Histopathology of cardiopulmonary phase of MAPV infection in deer mice. Control lung (day 14) shows clear airways (bronchiole, B) and air spaces, normal vessels (pulmonary artery, PA) and normal thickness of interstitium (a, 200×). Lungs 14 days PI show alveolar hemorrhage, edema, and mild interstitial pneumonia (b, 100×). Lungs at 14 days PI show prominent perivascular (portal vein, PV, and artery, PA) neutrophilic infiltrates with mild interstitial pneumonia (c, 400×; d, 200×). Control heart shows a normal coronary artery and surrounding myocardium (e, 200×). Left atrium 7 days PI shows endothelial hypertrophy and hyperplasia with lymphocyte infiltration into subjacent myocardium with sarcoplasmic hyalinization and vacuolation of sarcoplasm with loss of cross striations (f, 400×). At 56 days PI, coronary artery (CA) with hypertrophic endothelium and perivascular edema, interstitial lymphocytic myocarditis and cardimyocyte degeneration/necrosis (g, 400×) and necrotic cardiomyocytes appear rounded up with hyperesinophilic sarcoplasm and pyknotic nuclei (h, 400×). Control liver shows intact limiting plate around normal portal vessels, hepatic artery (HA) and bile ductile (BD) (i, 200×). Focal disruption of portal vein (PV) endothelium (arrows) with lymphocytes percolating the limiting plate (LP) into the surrounding parenchyma mixed with a few neutrophils (j, 400×). Stain, hematoxylin-eosin.

Figure 3

Cytokine and chemokine gene expression in spleens and lungs of MAPV-infected deer mice. Fourteen days post infection, spleens and lungs of 5 deer mice were examined for the expression of 10 genes by real-time PCR. Ccl2, Ccl3 and Tgfb were elevated in spleens of infected deer mice (dark gray) compared to uninfected deer mice (light gray), whereas Il23 expression was repressed. Error bars represent 95% confidence intervals and those denoted by * are statistically different from the uninfected control. Heat map indicates fold-change of individual deer mice used in generating the graph of infected deer mice (DM17–DM22) and uninfected controls (DM.C1, DM.C2) (a).

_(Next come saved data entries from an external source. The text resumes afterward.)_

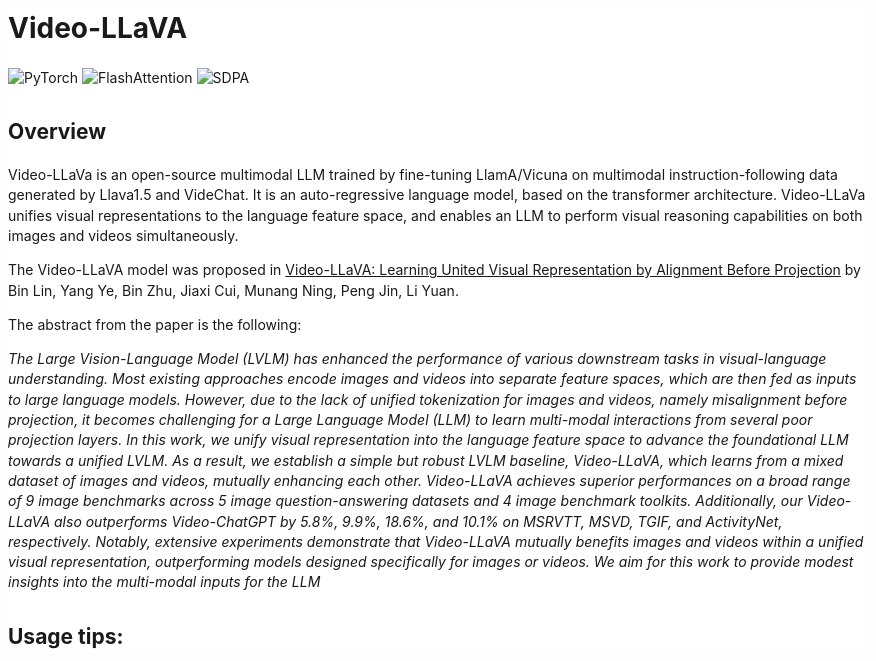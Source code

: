 

# Video-LLaVA

<div class="flex flex-wrap space-x-1">
<img alt="PyTorch" src="https://img.shields.io/badge/PyTorch-DE3412?style=flat&logo=pytorch&logoColor=white">
<img alt="FlashAttention" src="https://img.shields.io/badge/%E2%9A%A1%EF%B8%8E%20FlashAttention-eae0c8?style=flat">
<img alt="SDPA" src="https://img.shields.io/badge/SDPA-DE3412?style=flat&logo=pytorch&logoColor=white">
</div>

## Overview

Video-LLaVa is an open-source multimodal LLM trained by fine-tuning LlamA/Vicuna on multimodal instruction-following data generated by Llava1.5 and VideChat. It is an auto-regressive language model, based on the transformer architecture. Video-LLaVa unifies visual representations to the language feature space, and enables an LLM to perform visual reasoning capabilities on both images and videos simultaneously.


The Video-LLaVA model was proposed in [Video-LLaVA: Learning United Visual Representation by Alignment Before Projection](https://arxiv.org/abs/2311.10122) by Bin Lin, Yang Ye, Bin Zhu, Jiaxi Cui, Munang Ning, Peng Jin, Li Yuan.

The abstract from the paper is the following:

*The Large Vision-Language Model (LVLM) has enhanced the performance of various downstream tasks in
visual-language understanding. Most existing approaches
encode images and videos into separate feature spaces,
which are then fed as inputs to large language models.
However, due to the lack of unified tokenization for images and videos, namely misalignment before projection, it
becomes challenging for a Large Language Model (LLM)
to learn multi-modal interactions from several poor projection layers. In this work, we unify visual representation into the language feature space to advance the foundational LLM towards a unified LVLM. As a result, we establish a simple but robust LVLM baseline, Video-LLaVA,
which learns from a mixed dataset of images and videos,
mutually enhancing each other. Video-LLaVA achieves superior performances on a broad range of 9 image benchmarks across 5 image question-answering datasets and 4
image benchmark toolkits. Additionally, our Video-LLaVA
also outperforms Video-ChatGPT by 5.8%, 9.9%, 18.6%,
and 10.1% on MSRVTT, MSVD, TGIF, and ActivityNet, respectively. Notably, extensive experiments demonstrate that
Video-LLaVA mutually benefits images and videos within
a unified visual representation, outperforming models designed specifically for images or videos. We aim for this
work to provide modest insights into the multi-modal inputs
for the LLM*

## Usage tips:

In lungs, only Ccl3 and Cxcl2 were elevated. Heat map indicates fold-change of individual deer mice used in generating the graph of infected deer mice (DM17–DM22) and uninfected controls (DM.C1, DM.C2). **Il17 was not detected in either infected or uninfected lung samples (b).

Figure 4

Maporal virus infects deer mouse cells. Deer mouse pulmonary microvascular endothelial cells (PMVEC) or Vero E6 cells were inoculated with 0.1 MOI of MAPV. On days 2, 4 and 7 cells from each were fixed and stained with rabbit antibody specific to nucleocapsid and detected with a mouse anti-rabbit IgG-FITC conjugate (green). Slides were mounted with DAPI to identify nuclei (blue). Viral antigen was detected in some deer mouse PMVEC on day 4 but substantially more cells by day 7, and with punctate characteristics. Virus was detected in few Vero E6 cells on day 2, but on day 4 punctate cells were readily observed. By day 7, many more cells were infected but the pattern was more diffuse and less puntate.

Figure 5

Accumulation of MAPV RNA in cellular fractions of infected deer mouse PMVEC. Vero E6 (circles) and deer mouse PMVEC (squares) were infected with MAPV to examine viral RNA in cells (hatched lines) and supernatants (solid lines) by real-time PCR. Cells were inoculated with 0.1 MOI of MAPV for 1 h, followed by removal of inoculum, 1× wash in PBS and addition of 2% FBS Ham’s F12 medium. The day 0 samples were collected 1 h later. The remaining samples were collected on days 3, 6, 9 and 12 dpi. RNA copies were determined relative to tissue culture infectious dose (TCID₅₀) equivalents.